Iranian filmmaker Keywan Karimi, sentenced to 223 lashes and a year in jail for a film he made about graffiti, started his prison sentence in Tehran on Wednesday, his French producer said.
Karimi, 31, a Sunni Muslim from Shiite Iran's Kurdish minority, ran into trouble with the powerful Revolutionary Guards over his documentary "Writing on the City".
The film details the history of scrawlings on Tehran's walls dating back to the Islamic revolution of 1979, through to the opposition Green Movement of the contested 2009 presidential election.
"The independent Iranian filmmaker Keywan Karimi on Wednesday began serving his one-year prison sentence in Evin prison," production company Les Films de l'Apres-Midi said in a statement, referring to a notorious Tehran jail.
"He will also receive 223 lashes."
Karimi spent 15 days in solitary confinement in 2013 when a trailer for the film was released on YouTube, accused of making "propaganda against the regime" and "insulting religious values".

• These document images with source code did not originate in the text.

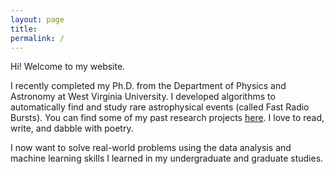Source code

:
 ```yaml
---
layout: page
title: 
permalink: /
---
```


Hi! Welcome to my website. 

I recently completed my Ph.D. from the Department of Physics and Astronomy at West Virginia University. I developed algorithms to automatically find and study rare astrophysical events (called Fast Radio Bursts). 
You can find some of my past research projects [here](/research/). I love to read, write, and dabble with poetry. 

I now want to solve real-world problems using the data analysis and machine learning skills I learned in my undergraduate and graduate studies.
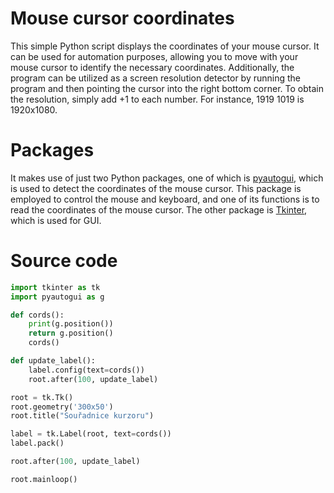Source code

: # Mouse cursor coordinates
<p>This simple Python script displays the coordinates of your mouse cursor. It can be used for automation purposes, allowing you to move with your mouse cursor to identify the necessary coordinates. Additionally, the program can be utilized as a screen resolution detector by running the program and then pointing the cursor into the right bottom corner. To obtain the resolution, simply add +1 to each number. For instance, 1919 1019 is 1920x1080.</p>

# Packages
<p>It makes use of just two Python packages, one of which is <a href="https://pypi.org/project/PyAutoGUI/">pyautogui</a>, which is used to detect the coordinates of the mouse cursor. This package is employed to control the mouse and keyboard, and one of its functions is to read the coordinates of the mouse cursor. The other package is <a href="https://docs.python.org/3/library/tkinter.html">Tkinter</a>, which is used for GUI.</p>

# Source code
```py
import tkinter as tk
import pyautogui as g

def cords():
    print(g.position())
    return g.position()
    cords()

def update_label():
    label.config(text=cords())
    root.after(100, update_label)

root = tk.Tk()
root.geometry('300x50')
root.title("Souřadnice kurzoru")

label = tk.Label(root, text=cords())
label.pack()

root.after(100, update_label)

root.mainloop()
```
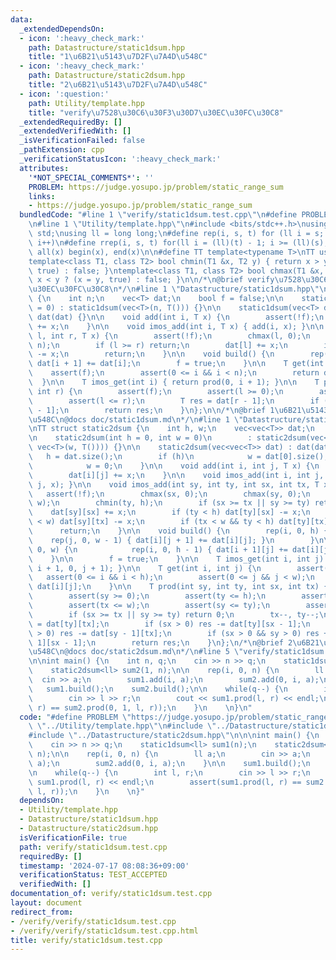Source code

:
 ```yaml
---
data:
  _extendedDependsOn:
  - icon: ':heavy_check_mark:'
    path: Datastructure/static1dsum.hpp
    title: "1\u6B21\u5143\u7D2F\u7A4D\u548C"
  - icon: ':heavy_check_mark:'
    path: Datastructure/static2dsum.hpp
    title: "2\u6B21\u5143\u7D2F\u7A4D\u548C"
  - icon: ':question:'
    path: Utility/template.hpp
    title: "verify\u7528\u30C6\u30F3\u30D7\u30EC\u30FC\u30C8"
  _extendedRequiredBy: []
  _extendedVerifiedWith: []
  _isVerificationFailed: false
  _pathExtension: cpp
  _verificationStatusIcon: ':heavy_check_mark:'
  attributes:
    '*NOT_SPECIAL_COMMENTS*': ''
    PROBLEM: https://judge.yosupo.jp/problem/static_range_sum
    links:
    - https://judge.yosupo.jp/problem/static_range_sum
  bundledCode: "#line 1 \"verify/static1dsum.test.cpp\"\n#define PROBLEM \"https://judge.yosupo.jp/problem/static_range_sum\"\
    \n#line 1 \"Utility/template.hpp\"\n#include <bits/stdc++.h>\nusing namespace\
    \ std;\nusing ll = long long;\n#define rep(i, s, t) for (ll i = s; i < (ll)(t);\
    \ i++)\n#define rrep(i, s, t) for(ll i = (ll)(t) - 1; i >= (ll)(s); i--)\n#define\
    \ all(x) begin(x), end(x)\n\n#define TT template<typename T>\nTT using vec = vector<T>;\n\
    template<class T1, class T2> bool chmin(T1 &x, T2 y) { return x > y ? (x = y,\
    \ true) : false; }\ntemplate<class T1, class T2> bool chmax(T1 &x, T2 y) { return\
    \ x < y ? (x = y, true) : false; }\n\n/*\n@brief verify\u7528\u30C6\u30F3\u30D7\
    \u30EC\u30FC\u30C8\n*/\n#line 1 \"Datastructure/static1dsum.hpp\"\nTT struct static1dsum\
    \ {\n    int n;\n    vec<T> dat;\n    bool f = false;\n\n    static1dsum(int n\
    \ = 0) : static1dsum(vec<T>(n, T())) {}\n\n    static1dsum(vec<T> dat) : n(dat.size()),\
    \ dat(dat) {}\n\n    void add(int i, T x) {\n        assert(!f);\n        dat[i]\
    \ += x;\n    }\n\n    void imos_add(int i, T x) { add(i, x); }\n\n    void imos_add(int\
    \ l, int r, T x) {\n        assert(!f);\n        chmax(l, 0);\n        chmin(r,\
    \ n);\n        if (l >= r) return;\n        dat[l] += x;\n        if (r < n) dat[r]\
    \ -= x;\n        return;\n    }\n\n    void build() {\n        rep(i, 0, n - 1)\
    \ dat[i + 1] += dat[i];\n        f = true;\n    }\n\n    T get(int i) {\n    \
    \    assert(f);\n        assert(0 <= i && i < n);\n        return dat[i];\n  \
    \  }\n\n    T imos_get(int i) { return prod(0, i + 1); }\n\n    T prod(int l,\
    \ int r) {\n        assert(f);\n        assert(l >= 0);\n        assert(r <= n);\n\
    \        assert(l <= r);\n        T res = dat[r - 1];\n        if (l) res -= dat[l\
    \ - 1];\n        return res;\n    }\n};\n\n/*\n@brief 1\u6B21\u5143\u7D2F\u7A4D\
    \u548C\n@docs doc/static1dsum.md\n*/\n#line 1 \"Datastructure/static2dsum.hpp\"\
    \nTT struct static2dsum {\n    int h, w;\n    vec<vec<T>> dat;\n    bool f = false;\n\
    \n    static2dsum(int h = 0, int w = 0)\n        : static2dsum(vec<vec<T>>(h,\
    \ vec<T>(w, T()))) {}\n\n    static2dsum(vec<vec<T>> dat) : dat(dat) {\n     \
    \   h = dat.size();\n        if (h)\n            w = dat[0].size();\n        else\n\
    \            w = 0;\n    }\n\n    void add(int i, int j, T x) {\n        assert(!f);\n\
    \        dat[i][j] += x;\n    }\n\n    void imos_add(int i, int j, T x) { add(i,\
    \ j, x); }\n\n    void imos_add(int sy, int ty, int sx, int tx, T x) {\n     \
    \   assert(!f);\n        chmax(sx, 0);\n        chmax(sy, 0);\n        chmin(tx,\
    \ w);\n        chmin(ty, h);\n        if (sx >= tx || sy >= ty) return;\n    \
    \    dat[sy][sx] += x;\n        if (ty < h) dat[ty][sx] -= x;\n        if (tx\
    \ < w) dat[sy][tx] -= x;\n        if (tx < w && ty < h) dat[ty][tx] += x;\n  \
    \      return;\n    }\n\n    void build() {\n        rep(i, 0, h) {\n        \
    \    rep(j, 0, w - 1) { dat[i][j + 1] += dat[i][j]; }\n        }\n\n        rep(j,\
    \ 0, w) {\n            rep(i, 0, h - 1) { dat[i + 1][j] += dat[i][j]; }\n    \
    \    }\n\n        f = true;\n    }\n\n    T imos_get(int i, int j) { return prod(0,\
    \ i + 1, 0, j + 1); }\n\n    T get(int i, int j) {\n        assert(f);\n     \
    \   assert(0 <= i && i < h);\n        assert(0 <= j && j < w);\n        return\
    \ dat[i][j];\n    }\n\n    T prod(int sy, int ty, int sx, int tx) {\n        assert(f);\n\
    \        assert(sy >= 0);\n        assert(ty <= h);\n        assert(sx >= 0);\n\
    \        assert(tx <= w);\n        assert(sy <= ty);\n        assert(sx <= tx);\n\
    \        if (sx >= tx || sy >= ty) return 0;\n        tx--, ty--;\n        T res\
    \ = dat[ty][tx];\n        if (sx > 0) res -= dat[ty][sx - 1];\n        if (sy\
    \ > 0) res -= dat[sy - 1][tx];\n        if (sx > 0 && sy > 0) res += dat[sy -\
    \ 1][sx - 1];\n        return res;\n    }\n};\n/*\n@brief 2\u6B21\u5143\u7D2F\u7A4D\
    \u548C\n@docs doc/static2dsum.md\n*/\n#line 5 \"verify/static1dsum.test.cpp\"\n\
    \n\nint main() {\n    int n, q;\n    cin >> n >> q;\n    static1dsum<ll> sum1(n);\n\
    \    static2dsum<ll> sum2(1, n);\n\n    rep(i, 0, n) {\n        ll a;\n      \
    \  cin >> a;\n        sum1.add(i, a);\n        sum2.add(0, i, a);\n    }\n\n \
    \   sum1.build();\n    sum2.build();\n\n    while(q--) {\n        int l, r;\n\
    \        cin >> l >> r;\n        cout << sum1.prod(l, r) << endl;\n        assert(sum1.prod(l,\
    \ r) == sum2.prod(0, 1, l, r));\n    }\n    \n}\n"
  code: "#define PROBLEM \"https://judge.yosupo.jp/problem/static_range_sum\"\n#include\
    \ \"../Utility/template.hpp\"\n#include \"../Datastructure/static1dsum.hpp\"\n\
    #include \"../Datastructure/static2dsum.hpp\"\n\n\nint main() {\n    int n, q;\n\
    \    cin >> n >> q;\n    static1dsum<ll> sum1(n);\n    static2dsum<ll> sum2(1,\
    \ n);\n\n    rep(i, 0, n) {\n        ll a;\n        cin >> a;\n        sum1.add(i,\
    \ a);\n        sum2.add(0, i, a);\n    }\n\n    sum1.build();\n    sum2.build();\n\
    \n    while(q--) {\n        int l, r;\n        cin >> l >> r;\n        cout <<\
    \ sum1.prod(l, r) << endl;\n        assert(sum1.prod(l, r) == sum2.prod(0, 1,\
    \ l, r));\n    }\n    \n}"
  dependsOn:
  - Utility/template.hpp
  - Datastructure/static1dsum.hpp
  - Datastructure/static2dsum.hpp
  isVerificationFile: true
  path: verify/static1dsum.test.cpp
  requiredBy: []
  timestamp: '2024-07-17 08:08:36+09:00'
  verificationStatus: TEST_ACCEPTED
  verifiedWith: []
documentation_of: verify/static1dsum.test.cpp
layout: document
redirect_from:
- /verify/verify/static1dsum.test.cpp
- /verify/verify/static1dsum.test.cpp.html
title: verify/static1dsum.test.cpp
---
```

Since then several other charges were added including drinking alcohol, having extramarital affairs and making pornography, the filmmaker told AFP in a telephone interview in May, decrying the allegations as "ridiculous".
He was sentenced to six years in prison in 2015 but after an international outcry in which acclaimed Iranian directors including Jafar Panahi and Mohsen Makhmalbaf rallied to his support, five years of the term were suspended.
In May, during the Cannes film festival, more than 30 major European film organisations appealed to the Iranian government to grant him clemency.
But the filmmaker told AFP the sentence was "final" and that he had no intention of leaving Iran, although he hoped the penalty would be delayed as long as possible.
"I am not a political activist," Karimi told AFP. "I am not being sent to prison because I oppose the regime but because I am a filmmaker."
He had added: "The fact that my artistic activity is seen as an act of political opposition says a lot about the situation in Iran."
Karimi has made several short films including "Broken Border" (2012), a documentary about petrol smuggling, and premiered his first feature-length movie "Drum" at this year's Venice Film Festival.